Sin despegar los pies del suelo

¿Qué estará haciendo en este preciso instante Manute Bol? Mientras yo escribo y usted lee, ¿en qué pensará el “techo” de la NBA? Está empeñado en regresar a Estados Unidos, país que abandonara en 1995 para jugar en un equipo italiano, porque en Nueva Jersey viven su mujer y sus cuatro hijos. Aunque es difícil saber qué estará haciendo o en qué estará pensando, es relativamente sencillo localizarle: vive en un suburbio de Jartum con dos esposas y un hijo. Tiene 39 años pero parece un anciano de 70; las piernas apenas logran soportarle y el dolor de las rodillas resulta insufrible hasta el punto que, en ocasiones, no puede caminar con normalidad. Viéndole ahora parece mentira que pudiera frenar a los mayores “tanques” de la Liga profesional estadounidense. Arruinado, mal viviendo en una casa sin muebles, Manute Bol saboreó la gloria en Washington Bullets, Golden State Warriors, Miami Heat y Philadelphia 76ers. La suya es una historia a la altura de Gore Vidal, eterno candidato al Nobel de literatura y ex cronista deportivo.
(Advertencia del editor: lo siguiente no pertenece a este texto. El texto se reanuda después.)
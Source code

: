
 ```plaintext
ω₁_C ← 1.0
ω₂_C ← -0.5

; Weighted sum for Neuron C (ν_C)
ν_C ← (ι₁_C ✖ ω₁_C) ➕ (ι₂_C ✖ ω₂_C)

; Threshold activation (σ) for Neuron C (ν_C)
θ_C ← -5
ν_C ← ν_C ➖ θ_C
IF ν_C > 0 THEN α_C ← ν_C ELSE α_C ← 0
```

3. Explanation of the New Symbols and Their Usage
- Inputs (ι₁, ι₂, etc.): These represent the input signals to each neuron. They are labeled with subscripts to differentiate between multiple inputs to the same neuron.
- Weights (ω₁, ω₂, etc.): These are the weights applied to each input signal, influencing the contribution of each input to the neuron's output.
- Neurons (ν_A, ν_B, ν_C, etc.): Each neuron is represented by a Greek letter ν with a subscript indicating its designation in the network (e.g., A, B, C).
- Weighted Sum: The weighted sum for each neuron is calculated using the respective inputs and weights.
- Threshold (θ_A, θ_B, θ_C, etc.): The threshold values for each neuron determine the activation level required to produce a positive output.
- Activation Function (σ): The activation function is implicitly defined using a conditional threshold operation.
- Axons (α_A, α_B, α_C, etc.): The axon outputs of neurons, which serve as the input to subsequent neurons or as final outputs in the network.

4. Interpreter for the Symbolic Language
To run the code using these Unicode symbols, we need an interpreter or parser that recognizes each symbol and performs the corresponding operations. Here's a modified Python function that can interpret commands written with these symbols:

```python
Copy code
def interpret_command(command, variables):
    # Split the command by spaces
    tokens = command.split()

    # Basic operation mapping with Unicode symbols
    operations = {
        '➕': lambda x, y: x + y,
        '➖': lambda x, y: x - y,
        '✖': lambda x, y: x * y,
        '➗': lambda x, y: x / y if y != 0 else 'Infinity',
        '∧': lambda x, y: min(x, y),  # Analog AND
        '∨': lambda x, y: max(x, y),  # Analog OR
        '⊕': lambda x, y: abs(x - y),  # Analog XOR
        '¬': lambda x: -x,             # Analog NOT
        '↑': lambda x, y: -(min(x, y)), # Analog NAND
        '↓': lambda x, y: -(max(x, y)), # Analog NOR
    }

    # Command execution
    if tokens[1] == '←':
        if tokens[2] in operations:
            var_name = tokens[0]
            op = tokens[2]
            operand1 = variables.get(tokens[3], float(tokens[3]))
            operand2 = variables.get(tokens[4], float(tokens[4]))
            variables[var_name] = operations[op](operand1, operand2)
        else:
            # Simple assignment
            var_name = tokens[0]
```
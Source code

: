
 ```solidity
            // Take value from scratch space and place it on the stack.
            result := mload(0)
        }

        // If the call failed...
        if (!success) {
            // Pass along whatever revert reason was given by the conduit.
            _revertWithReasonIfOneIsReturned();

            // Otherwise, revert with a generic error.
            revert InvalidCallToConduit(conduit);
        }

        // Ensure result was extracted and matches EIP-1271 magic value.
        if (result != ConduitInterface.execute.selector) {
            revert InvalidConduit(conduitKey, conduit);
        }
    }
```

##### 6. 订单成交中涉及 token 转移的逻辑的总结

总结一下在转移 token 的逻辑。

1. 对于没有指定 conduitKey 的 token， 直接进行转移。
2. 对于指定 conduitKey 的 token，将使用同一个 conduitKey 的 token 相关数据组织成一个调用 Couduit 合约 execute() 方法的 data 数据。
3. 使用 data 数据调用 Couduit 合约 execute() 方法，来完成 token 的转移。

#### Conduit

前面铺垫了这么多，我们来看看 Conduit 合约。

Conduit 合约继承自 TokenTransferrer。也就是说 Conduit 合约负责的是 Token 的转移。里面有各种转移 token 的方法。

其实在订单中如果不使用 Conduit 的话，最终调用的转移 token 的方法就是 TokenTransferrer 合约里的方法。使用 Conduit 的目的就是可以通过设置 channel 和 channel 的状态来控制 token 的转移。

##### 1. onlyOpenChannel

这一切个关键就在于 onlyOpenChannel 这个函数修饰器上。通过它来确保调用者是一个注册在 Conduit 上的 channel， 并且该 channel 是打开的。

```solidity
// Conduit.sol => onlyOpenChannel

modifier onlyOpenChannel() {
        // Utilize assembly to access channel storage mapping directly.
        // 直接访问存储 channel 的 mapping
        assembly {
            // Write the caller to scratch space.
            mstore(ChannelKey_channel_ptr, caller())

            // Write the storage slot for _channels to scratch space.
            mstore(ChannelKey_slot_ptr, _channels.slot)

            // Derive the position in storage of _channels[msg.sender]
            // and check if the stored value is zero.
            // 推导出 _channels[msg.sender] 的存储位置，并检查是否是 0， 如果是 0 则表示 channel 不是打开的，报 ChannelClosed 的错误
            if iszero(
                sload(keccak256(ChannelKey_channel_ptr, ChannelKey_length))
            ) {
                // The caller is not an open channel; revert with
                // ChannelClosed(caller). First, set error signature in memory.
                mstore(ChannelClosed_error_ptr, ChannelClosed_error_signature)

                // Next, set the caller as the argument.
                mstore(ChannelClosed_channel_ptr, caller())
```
Verle sobre la cancha era un show. Diferente, sin duda, al que ofrecían Larry Bird o Magic Johnson pero, al fin y al cabo, espectacular. Cuando irrumpió en la NBA con sus 2,31 metros era el jugador más alto de la Liga. Al retirarse sólo uno, Gheorghe Muresan, igualaba su estatura. Pero durante años Bol fue un especialista, allí, cómodamente instalado en su zona, increíblemente lento a la hora de ejecutar cualquier tipo de movimiento, fino como un palillo y largo como un día sin pan. A los más grandes (Pat Ewing, sin ir más lejos) les costaba zafarse de aquel rascacielos que, en su primera temporada, puso 397 tapones, un récord que todavía no logrado superar nadie. Woody Allen solía bromear: “Es tan delgado que para ahorrarse el billete de avión lo mandan por fax de una ciudad a otra”.

Vivió su época dorada y Nike o Kodak le instalaron cómodamente entre las estrellas más cotizadas. Invirtió 500.000 dólares en el “Manute Bol Spotlight” (luego quebró) y compró casas en Egipto y Maryland; aunque, según él, la mayoría del dinero que ganó fue para la guerra civil que asola Sudán desde hace veinte años. Ahora actúa como jefe dinka, organizando bodas y velatorios y le gustaría instalarse en Turalei, su aldea natal, para cuidar de su propio ganado. Manute Bol es prisionero del Gobierno de Sudán que no quiere dejarle marchar. El hombre que encestaba sin despegar los pies del suelo no puede ya jugar al baloncesto y está quebrado por la vida, una guerra absurda y el reuma.